Instructions for the task
Starting with the first line below, extract each line through the one that contains "make -C /lib/modules/6.8.0-48-generic/build", inclusive, excluding pictures.

Extracted material
******
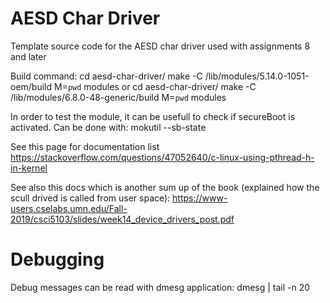 # AESD Char Driver

Template source code for the AESD char driver used with assignments 8 and later

Build command:
 cd aesd-char-driver/
 make -C /lib/modules/5.14.0-1051-oem/build M=`pwd` modules
or
 cd aesd-char-driver/
 make -C /lib/modules/6.8.0-48-generic/build M=`pwd` modules

In order to test the module, it can be usefull to check if secureBoot is activated. Can be done with:
 mokutil --sb-state

See this page for documentation list
https://stackoverflow.com/questions/47052640/c-linux-using-pthread-h-in-kernel

See also this docs which is another sum up of the book (explained how the scull drived is called from user space):
https://www-users.cselabs.umn.edu/Fall-2019/csci5103/slides/week14_device_drivers_post.pdf

# Debugging

Debug messages can be read with dmesg application: 
 dmesg | tail -n 20
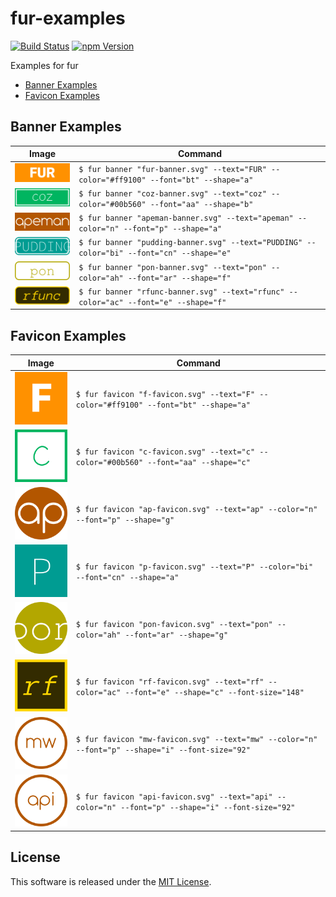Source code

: fur-examples
==========

<!---
This file is generated by ape-tmpl. Do not update manually.
--->

<!-- Badge Start -->
<a name="badges"></a>

[![Build Status][bd_travis_shield_url]][bd_travis_url]
[![npm Version][bd_npm_shield_url]][bd_npm_url]

[bd_repo_url]: https://github.com/fur-labo/fur-examples
[bd_travis_url]: http://travis-ci.org/fur-labo/fur-examples
[bd_travis_shield_url]: http://img.shields.io/travis/fur-labo/fur-examples.svg?style=flat
[bd_travis_com_url]: http://travis-ci.com/fur-labo/fur-examples
[bd_travis_com_shield_url]: https://api.travis-ci.com/fur-labo/fur-examples.svg?token=
[bd_license_url]: https://github.com/fur-labo/fur-examples/blob/master/LICENSE
[bd_codeclimate_url]: http://codeclimate.com/github/fur-labo/fur-examples
[bd_codeclimate_shield_url]: http://img.shields.io/codeclimate/github/fur-labo/fur-examples.svg?style=flat
[bd_codeclimate_coverage_shield_url]: http://img.shields.io/codeclimate/coverage/github/fur-labo/fur-examples.svg?style=flat
[bd_gemnasium_url]: https://gemnasium.com/fur-labo/fur-examples
[bd_gemnasium_shield_url]: https://gemnasium.com/fur-labo/fur-examples.svg
[bd_npm_url]: http://www.npmjs.org/package/fur-examples
[bd_npm_shield_url]: http://img.shields.io/npm/v/fur-examples.svg?style=flat
[bd_standard_url]: http://standardjs.com/
[bd_standard_shield_url]: https://img.shields.io/badge/code%20style-standard-brightgreen.svg

<!-- Badge End -->


<!-- Description Start -->
<a name="description"></a>

Examples for fur

<!-- Description End -->




<!-- Sections Start -->
<a name="sections"></a>

<!-- Section from "doc/readme/01.Index.md.hbs" Start -->

<a name="section-doc-readme-01-index-md"></a>
+ [Banner Examples](#banner-examples)
+ [Favicon Examples](#favicon-examples)

<!-- Section from "doc/readme/01.Index.md.hbs" End -->

<!-- Section from "doc/readme/02.BannerExamples.md.hbs" Start -->

<a name="section-doc-readme-02-banner-examples-md"></a>
<a name="banner-example"></a>

Banner Examples
------------

| Image | Command |
| ------- | ------ |
| <img src="./example/01-fur/banner.png" width="128" /> | `$ fur banner "fur-banner.svg" --text="FUR" --color="#ff9100" --font="bt" --shape="a" ` |
| <img src="./example/02-coz/banner.png" width="128" /> | `$ fur banner "coz-banner.svg" --text="coz" --color="#00b560" --font="aa" --shape="b" ` |
| <img src="./example/03-apeman/banner.png" width="128" /> | `$ fur banner "apeman-banner.svg" --text="apeman" --color="n" --font="p" --shape="a" ` |
| <img src="./example/04-pudding/banner.png" width="128" /> | `$ fur banner "pudding-banner.svg" --text="PUDDING" --color="bi" --font="cn" --shape="e" ` |
| <img src="./example/05-pon/banner.png" width="128" /> | `$ fur banner "pon-banner.svg" --text="pon" --color="ah" --font="ar" --shape="f" ` |
| <img src="./example/06-rfunc/banner.png" width="128" /> | `$ fur banner "rfunc-banner.svg" --text="rfunc" --color="ac" --font="e" --shape="f" ` |


<!-- Section from "doc/readme/02.BannerExamples.md.hbs" End -->

<!-- Section from "doc/readme/03.FaviconExamples.md.hbs" Start -->

<a name="section-doc-readme-03-favicon-examples-md"></a>
<a name="favicon-example"></a>

Favicon Examples
------------

| Image | Command |
| ------- | ------ |
| <img src="./example/01-fur/favicon.png" width="128" /> | `$ fur favicon "f-favicon.svg" --text="F" --color="#ff9100" --font="bt" --shape="a" ` |
| <img src="./example/02-coz/favicon.png" width="128" /> | `$ fur favicon "c-favicon.svg" --text="c" --color="#00b560" --font="aa" --shape="c" ` |
| <img src="./example/03-apeman/favicon.png" width="128" /> | `$ fur favicon "ap-favicon.svg" --text="ap" --color="n" --font="p" --shape="g" ` |
| <img src="./example/04-pudding/favicon.png" width="128" /> | `$ fur favicon "p-favicon.svg" --text="P" --color="bi" --font="cn" --shape="a" ` |
| <img src="./example/05-pon/favicon.png" width="128" /> | `$ fur favicon "pon-favicon.svg" --text="pon" --color="ah" --font="ar" --shape="g" ` |
| <img src="./example/06-rfunc/favicon.png" width="128" /> | `$ fur favicon "rf-favicon.svg" --text="rf" --color="ac" --font="e" --shape="c" --font-size="148" ` |
| <img src="./example/07-apeman-middleware/favicon.png" width="128" /> | `$ fur favicon "mw-favicon.svg" --text="mw" --color="n" --font="p" --shape="i" --font-size="92" ` |
| <img src="./example/08-apeman-api/favicon.png" width="128" /> | `$ fur favicon "api-favicon.svg" --text="api" --color="n" --font="p" --shape="i" --font-size="92" ` |



<!-- Section from "doc/readme/03.FaviconExamples.md.hbs" End -->


<!-- Sections Start -->


<!-- LICENSE Start -->
<a name="license"></a>

License
-------
This software is released under the [MIT License](https://github.com/fur-labo/fur-examples/blob/master/LICENSE).

<!-- LICENSE End -->


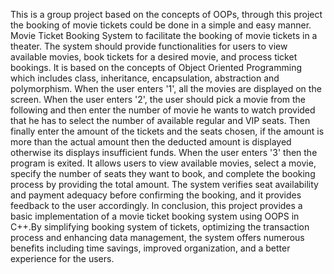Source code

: This is a group project based on the concepts of OOPs, through this project the booking of movie tickets could be done in a simple and easy manner. 
Movie Ticket Booking System to facilitate the booking of movie tickets in a theater. The system should provide functionalities for users to view available movies, book tickets for a desired movie, and process ticket bookings. It is based on the concepts of Object Oriented Programming which includes class, inheritance, encapsulation, abstraction and polymorphism. 
When the user enters '1', all the movies are displayed on the screen. When the user enters '2', the user should pick a movie from the following and then enter the number of movie he wants to watch provided that he has to select the number of available regular and VIP seats. Then finally enter the amount of the tickets and the seats chosen, if the amount is more than the actual amount then the deducted amount is displayed otherwise its displays insufficient funds. When the user enters '3' then the program is exited.
It allows users to view available movies, select a movie, specify the number of seats they want to book, and complete the booking process by providing the total amount. The system verifies seat availability and payment adequacy before confirming the booking, and it provides feedback to the user accordingly.
In conclusion, this project provides a basic implementation of a movie ticket booking system using OOPS in C++.By simplifying booking system of tickets, optimizing the transaction process and enhancing data management, the system offers numerous benefits including time savings, improved organization, and a better experience for the users.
******
Your solution
 # AESD Char Driver

Template source code for the AESD char driver used with assignments 8 and later

Build command:
 cd aesd-char-driver/
 make -C /lib/modules/5.14.0-1051-oem/build M=`pwd` modules
or
 cd aesd-char-driver/
 make -C /lib/modules/6.8.0-48-generic/build M=`pwd` modules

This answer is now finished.